For each line of the data below that holds "github", copy the line.

# [DATA FOR THIS TASK]
+++

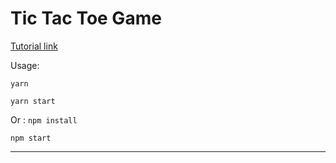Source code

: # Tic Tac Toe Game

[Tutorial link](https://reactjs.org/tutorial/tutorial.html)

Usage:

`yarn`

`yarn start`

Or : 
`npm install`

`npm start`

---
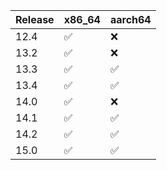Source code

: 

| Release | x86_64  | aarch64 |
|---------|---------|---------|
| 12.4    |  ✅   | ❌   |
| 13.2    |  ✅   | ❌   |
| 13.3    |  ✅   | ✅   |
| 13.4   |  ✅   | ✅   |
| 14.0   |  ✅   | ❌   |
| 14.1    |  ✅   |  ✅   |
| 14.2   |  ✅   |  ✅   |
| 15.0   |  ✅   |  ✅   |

+++

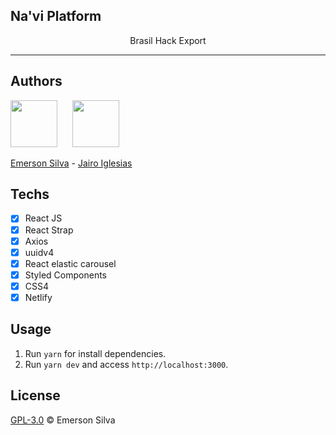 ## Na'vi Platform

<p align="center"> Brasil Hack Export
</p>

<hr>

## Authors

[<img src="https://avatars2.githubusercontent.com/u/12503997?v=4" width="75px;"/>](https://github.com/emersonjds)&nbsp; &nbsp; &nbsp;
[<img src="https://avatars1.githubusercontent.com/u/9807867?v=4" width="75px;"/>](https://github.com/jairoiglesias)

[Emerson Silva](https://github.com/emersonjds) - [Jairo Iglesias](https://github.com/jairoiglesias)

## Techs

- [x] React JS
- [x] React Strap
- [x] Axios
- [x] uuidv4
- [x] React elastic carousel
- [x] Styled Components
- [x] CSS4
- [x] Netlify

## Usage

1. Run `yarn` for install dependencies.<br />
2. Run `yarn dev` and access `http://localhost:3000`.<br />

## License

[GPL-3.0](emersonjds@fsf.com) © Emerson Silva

+++

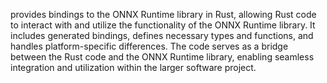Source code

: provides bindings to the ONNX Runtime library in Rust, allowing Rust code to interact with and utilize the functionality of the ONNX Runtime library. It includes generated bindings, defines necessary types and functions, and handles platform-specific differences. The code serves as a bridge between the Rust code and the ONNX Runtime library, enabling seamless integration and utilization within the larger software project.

+++

# [RESPONSE BOX]
[<img src="https://avatars2.githubusercontent.com/u/12503997?v=4" width="75px;"/>](https://github.com/emersonjds)&nbsp; &nbsp; &nbsp;
[<img src="https://avatars1.githubusercontent.com/u/9807867?v=4" width="75px;"/>](https://github.com/jairoiglesias)
[Emerson Silva](https://github.com/emersonjds) - [Jairo Iglesias](https://github.com/jairoiglesias)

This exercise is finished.